Material to process:
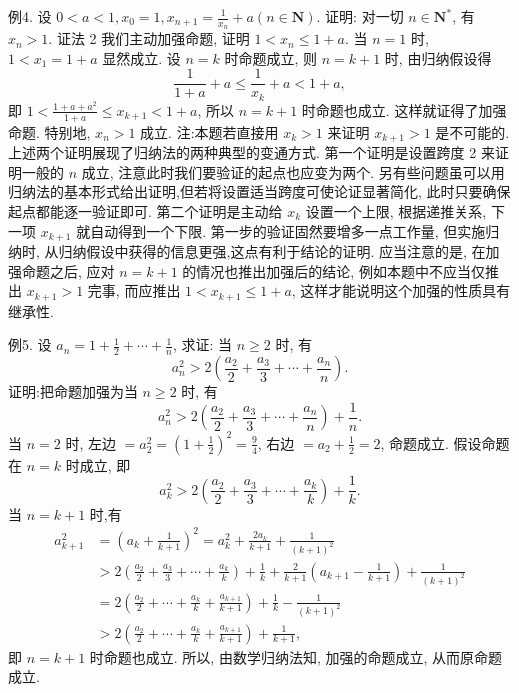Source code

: 例4. 设 $0<a<1, x_0=1, x_{n+1}=\frac{1}{x_n}+a(n \in \mathbf{N})$. 证明: 对一切 $n \in \mathbf{N}^*$, 有 $x_n>1$.
证法 2 我们主动加强命题, 证明 $1<x_n \leqslant 1+a$.
当 $n=1$ 时, $1<x_1=1+a$ 显然成立.
设 $n=k$ 时命题成立, 则 $n=k+1$ 时, 由归纳假设得
$$
\frac{1}{1+a}+a \leqslant \frac{1}{x_k}+a<1+a,
$$
即 $1<\frac{1+a+a^2}{1+a} \leqslant x_{k+1}<1+a$, 所以 $n=k+1$ 时命题也成立.
这样就证得了加强命题.
特别地, $x_n>1$ 成立.
注:本题若直接用 $x_k>1$ 来证明 $x_{k+1}>1$ 是不可能的.
上述两个证明展现了归纳法的两种典型的变通方式.
第一个证明是设置跨度 2 来证明一般的 $n$ 成立, 注意此时我们要验证的起点也应变为两个.
另有些问题虽可以用归纳法的基本形式给出证明,但若将设置适当跨度可使论证显著简化, 此时只要确保起点都能逐一验证即可.
第二个证明是主动给 $x_k$ 设置一个上限, 根据递推关系, 下一项 $x_{k+1}$ 就自动得到一个下限.
第一步的验证固然要增多一点工作量, 但实施归纳时, 从归纳假设中获得的信息更强,这点有利于结论的证明.
应当注意的是, 在加强命题之后, 应对 $n=k+1$ 的情况也推出加强后的结论, 例如本题中不应当仅推出 $x_{k+1}>1$ 完事, 而应推出 $1<x_{k+1} \leqslant 1+a$, 这样才能说明这个加强的性质具有继承性.



例5. 设 $a_n=1+\frac{1}{2}+\cdots+\frac{1}{n}$, 求证: 当 $n \geqslant 2$ 时, 有
$$
a_n^2>2\left(\frac{a_2}{2}+\frac{a_3}{3}+\cdots+\frac{a_n}{n}\right) .
$$
证明:把命题加强为当 $n \geqslant 2$ 时, 有
$$
a_n^2>2\left(\frac{a_2}{2}+\frac{a_3}{3}+\cdots+\frac{a_n}{n}\right)+\frac{1}{n} .
$$
当 $n=2$ 时, 左边 $=a_2^2=\left(1+\frac{1}{2}\right)^2=\frac{9}{4}$, 右边 $=a_2+\frac{1}{2}=2$, 命题成立.
假设命题在 $n=k$ 时成立, 即
$$
a_k^2>2\left(\frac{a_2}{2}+\frac{a_3}{3}+\cdots+\frac{a_k}{k}\right)+\frac{1}{k} .
$$
当 $n=k+1$ 时,有
$$
\begin{aligned}
a_{k+1}^2 & =\left(a_k+\frac{1}{k+1}\right)^2=a_k^2+\frac{2 a_k}{k+1}+\frac{1}{(k+1)^2} \\
& >2\left(\frac{a_2}{2}+\frac{a_3}{3}+\cdots+\frac{a_k}{k}\right)+\frac{1}{k}+\frac{2}{k+1}\left(a_{k+1}-\frac{1}{k+1}\right)+\frac{1}{(k+1)^2} \\
& =2\left(\frac{a_2}{2}+\cdots+\frac{a_k}{k}+\frac{a_{k+1}}{k+1}\right)+\frac{1}{k}-\frac{1}{(k+1)^2} \\
& >2\left(\frac{a_2}{2}+\cdots+\frac{a_k}{k}+\frac{a_{k+1}}{k+1}\right)+\frac{1}{k+1},
\end{aligned}
$$
即 $n=k+1$ 时命题也成立.
所以, 由数学归纳法知, 加强的命题成立, 从而原命题成立.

Problem details: Nothing but the lines holding the word "cdots" should be returned from the listing above.

Written answer:
例5. 设 $a_n=1+\frac{1}{2}+\cdots+\frac{1}{n}$, 求证: 当 $n \geqslant 2$ 时, 有
a_n^2>2\left(\frac{a_2}{2}+\frac{a_3}{3}+\cdots+\frac{a_n}{n}\right) .
a_n^2>2\left(\frac{a_2}{2}+\frac{a_3}{3}+\cdots+\frac{a_n}{n}\right)+\frac{1}{n} .
a_k^2>2\left(\frac{a_2}{2}+\frac{a_3}{3}+\cdots+\frac{a_k}{k}\right)+\frac{1}{k} .
& >2\left(\frac{a_2}{2}+\frac{a_3}{3}+\cdots+\frac{a_k}{k}\right)+\frac{1}{k}+\frac{2}{k+1}\left(a_{k+1}-\frac{1}{k+1}\right)+\frac{1}{(k+1)^2} \\
& =2\left(\frac{a_2}{2}+\cdots+\frac{a_k}{k}+\frac{a_{k+1}}{k+1}\right)+\frac{1}{k}-\frac{1}{(k+1)^2} \\
& >2\left(\frac{a_2}{2}+\cdots+\frac{a_k}{k}+\frac{a_{k+1}}{k+1}\right)+\frac{1}{k+1},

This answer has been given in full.